Intermediate and high‐dose ARA‐C and m‐AMSA (or daunorubicin) as remission and consolidation treatment for patients with relapsed acute leukaemia and lymphoblastic non‐Hodgkin lymphoma

27 patients (aged 15–55 years) with relapsed acute myelogenous (AML) and lymphoblastic leukaemia (ALL), and with lymphoblastic non Hodgkin's lymphoma (NHL) have been treated with intermediate dose cytosine arabinoside (AraC, 1 g/m 2 q 12h x 12) and 3 d of m‐AMSA (20 patients), 90–115 mg/m 2 daily, or daunorubicin (7 patients). 18 of them attained a complete remission (AML 10/14, ALL 3/5, NHL 5/8). 7 patients received consolidation treatment with 1–2 courses comprising 4 d of AraC (3 g/m 2 q 12 h x 8) and m‐AMSA (90–115 mg/m 2 ) on d 5 of each course. 2 patients underwent allogeneic bone marrow transplantation and 9 received no further treatment after remission induction.
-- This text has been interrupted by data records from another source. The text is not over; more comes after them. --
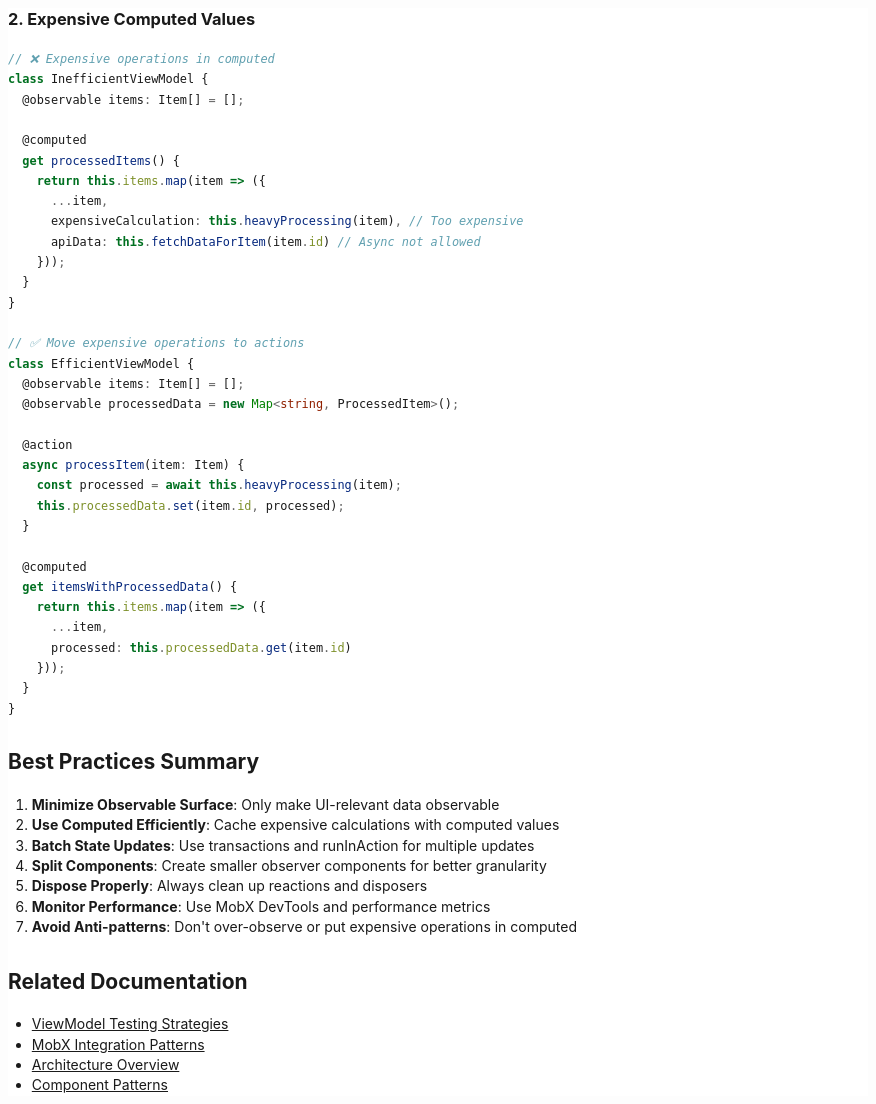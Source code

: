 ### 2. Expensive Computed Values

```typescript
// ❌ Expensive operations in computed
class InefficientViewModel {
  @observable items: Item[] = [];
  
  @computed
  get processedItems() {
    return this.items.map(item => ({
      ...item,
      expensiveCalculation: this.heavyProcessing(item), // Too expensive
      apiData: this.fetchDataForItem(item.id) // Async not allowed
    }));
  }
}

// ✅ Move expensive operations to actions
class EfficientViewModel {
  @observable items: Item[] = [];
  @observable processedData = new Map<string, ProcessedItem>();
  
  @action
  async processItem(item: Item) {
    const processed = await this.heavyProcessing(item);
    this.processedData.set(item.id, processed);
  }
  
  @computed
  get itemsWithProcessedData() {
    return this.items.map(item => ({
      ...item,
      processed: this.processedData.get(item.id)
    }));
  }
}
```

## Best Practices Summary

1. **Minimize Observable Surface**: Only make UI-relevant data observable
2. **Use Computed Efficiently**: Cache expensive calculations with computed values
3. **Batch State Updates**: Use transactions and runInAction for multiple updates
4. **Split Components**: Create smaller observer components for better granularity
5. **Dispose Properly**: Always clean up reactions and disposers
6. **Monitor Performance**: Use MobX DevTools and performance metrics
7. **Avoid Anti-patterns**: Don't over-observe or put expensive operations in computed

## Related Documentation

- [ViewModel Testing Strategies](../testing/viewmodel-testing.md)
- [MobX Integration Patterns](../strategy/mobx-patterns.md)
- [Architecture Overview](../architecture/overview.md)
- [Component Patterns](../components.md)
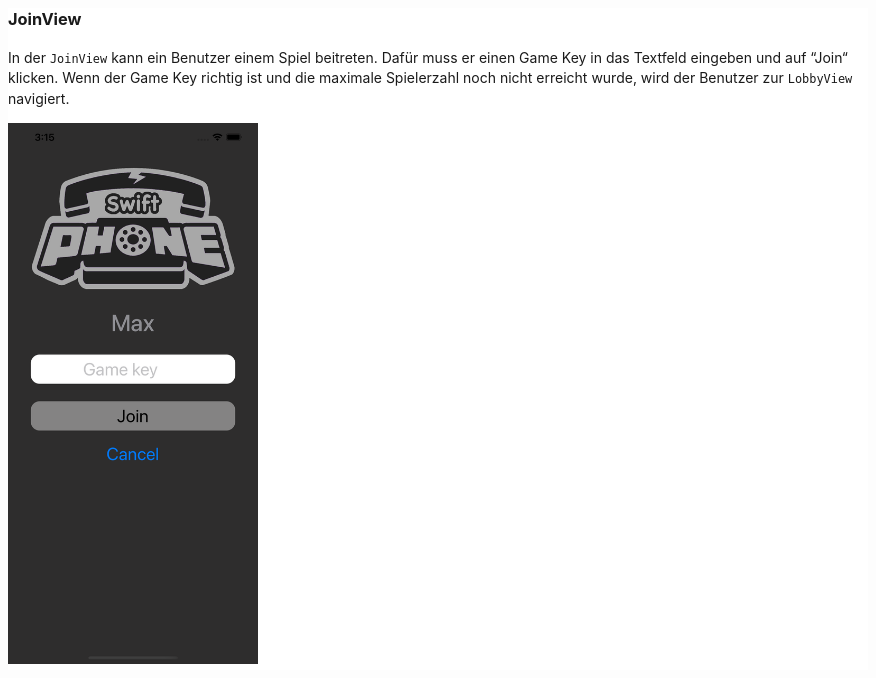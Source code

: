 
### JoinView

In der `JoinView` kann ein Benutzer einem Spiel beitreten. Dafür muss er einen Game Key in das Textfeld eingeben und auf “Join“ klicken. Wenn der Game Key richtig ist und die maximale Spielerzahl noch nicht erreicht wurde, wird der Benutzer zur `LobbyView` navigiert.

<img src="https://github.com/omarali1010/swiftphone/blob/main/SwiftPhone/IMG/Join.png" width="250px">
In addition to vomiting, fever and conjunctivitis, toxicity in 6 patients included a combination of severe diarrhoea, fever and signs of paralytic ileus. 3 of them died during the pancytopenic phase. The pancytopenic period ranged from 16–25 d (median 21 d) after the remission induction and 14–21 d (median 19 d) after the consolidation course. Median remission duration was 5 months for those patients who received no treatment after remission induction and >9 months (4+‐16+ months) for the patients who received consolidation courses. Increased dosages of AraC are active in relapsed leukaemia and lymphoma, although optimal dose and schedule are still undetermined.